The next new tick concerned Wimbledon’s new stadium at Plough Lane. Though too early in the season to be labelled a relegation battle, their match against Crewe had a good amount at stake. The stadium was similar to Brentford’s new one in many respects- penned in and with a big Lego Stadium vibe. However, the lethargic and slow nature of getting into the stadium due to its lack of turnstiles, and the fact that due to the newbuilds around the stadium, once you’re in it has the feel of something out of MySims, meant I was much less charmed to it than Brentford’s new digs. A reasonably entertaining 3-2 game slightly helped matters, but much more in helping was my pleasure that this set of fans were finally back home and away from the hideous, 5ft9-discriminating nature of Kingsmeadow (yes I’m still bitter).

Over December, I returned to Champion Hill (rewarded with a 5-2 win over Ebbsfleet this time) and The Valley, but one more ground was ticked off, Gander Green Lane of Sutton United. In the football league for the first time ever, they had to turf up their plastic pitch and replace it with a grass one, creating an awkward mishmash of surfaces on the sidelines.
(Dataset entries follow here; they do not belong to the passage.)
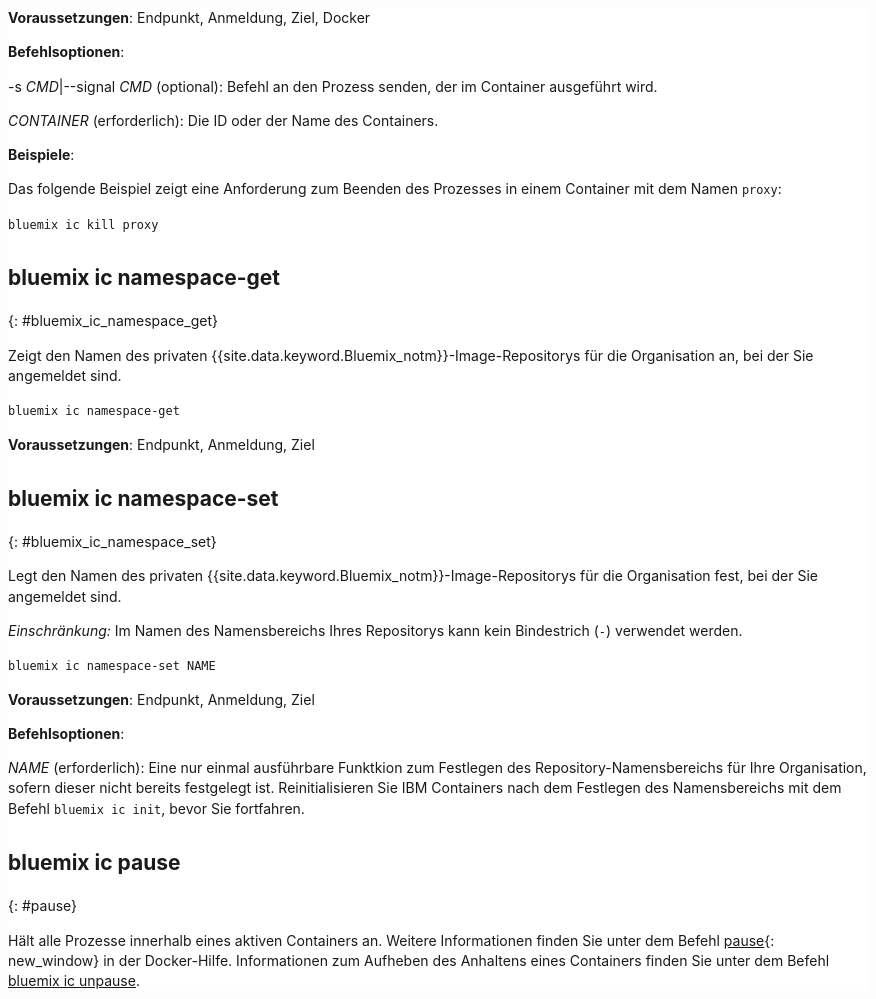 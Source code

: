 **Voraussetzungen**: Endpunkt, Anmeldung, Ziel, Docker

**Befehlsoptionen**:

-s *CMD*|--signal *CMD* (optional): Befehl an den Prozess senden, der im Container ausgeführt wird.

*CONTAINER* (erforderlich): Die ID oder der Name des Containers.

**Beispiele**:

Das folgende Beispiel zeigt eine Anforderung zum Beenden des Prozesses in einem Container mit dem Namen `proxy`:
```
bluemix ic kill proxy
```


## bluemix ic namespace-get
{: #bluemix_ic_namespace_get}

Zeigt den Namen des privaten {{site.data.keyword.Bluemix_notm}}-Image-Repositorys für die Organisation an, bei der Sie angemeldet sind.

```
bluemix ic namespace-get
```

**Voraussetzungen**: Endpunkt, Anmeldung, Ziel


## bluemix ic namespace-set
{: #bluemix_ic_namespace_set}

Legt den Namen des privaten {{site.data.keyword.Bluemix_notm}}-Image-Repositorys für die Organisation fest, bei der Sie angemeldet sind.

*Einschränkung:* Im Namen des Namensbereichs Ihres Repositorys kann kein Bindestrich (`-`) verwendet werden.

```
bluemix ic namespace-set NAME
```

**Voraussetzungen**: Endpunkt, Anmeldung, Ziel

**Befehlsoptionen**:

*NAME* (erforderlich): Eine nur einmal ausführbare Funktkion zum Festlegen des Repository-Namensbereichs für Ihre Organisation, sofern dieser nicht bereits festgelegt ist. Reinitialisieren Sie IBM Containers nach dem Festlegen des Namensbereichs mit dem Befehl `bluemix ic init`, bevor Sie fortfahren.


## bluemix ic pause
{: #pause}

Hält alle Prozesse innerhalb eines aktiven Containers an. Weitere Informationen finden Sie unter dem Befehl [pause](https://docs.docker.com/reference/commandline/pause/){: new_window} in der Docker-Hilfe. Informationen zum Aufheben des Anhaltens eines Containers finden Sie unter dem Befehl [bluemix ic unpause](#unpause).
With no bar in the stadium and a weirdly removed terrace behind the goal, it was certainly the least enjoyable of my new spots this year, though maybe the 2 degree weather had more to do with that sentiment.

Going to new grounds stirs that most basic, glorious human sense of adventure, even in a small capacity. It’s just simply a lovely thing to do which I encourage all fans of football to try, that state of just wandering, drifting in and out and soaking up new experiences. Just hopping around from place to place.

I suppose, in the end, that’s what we’re all doing.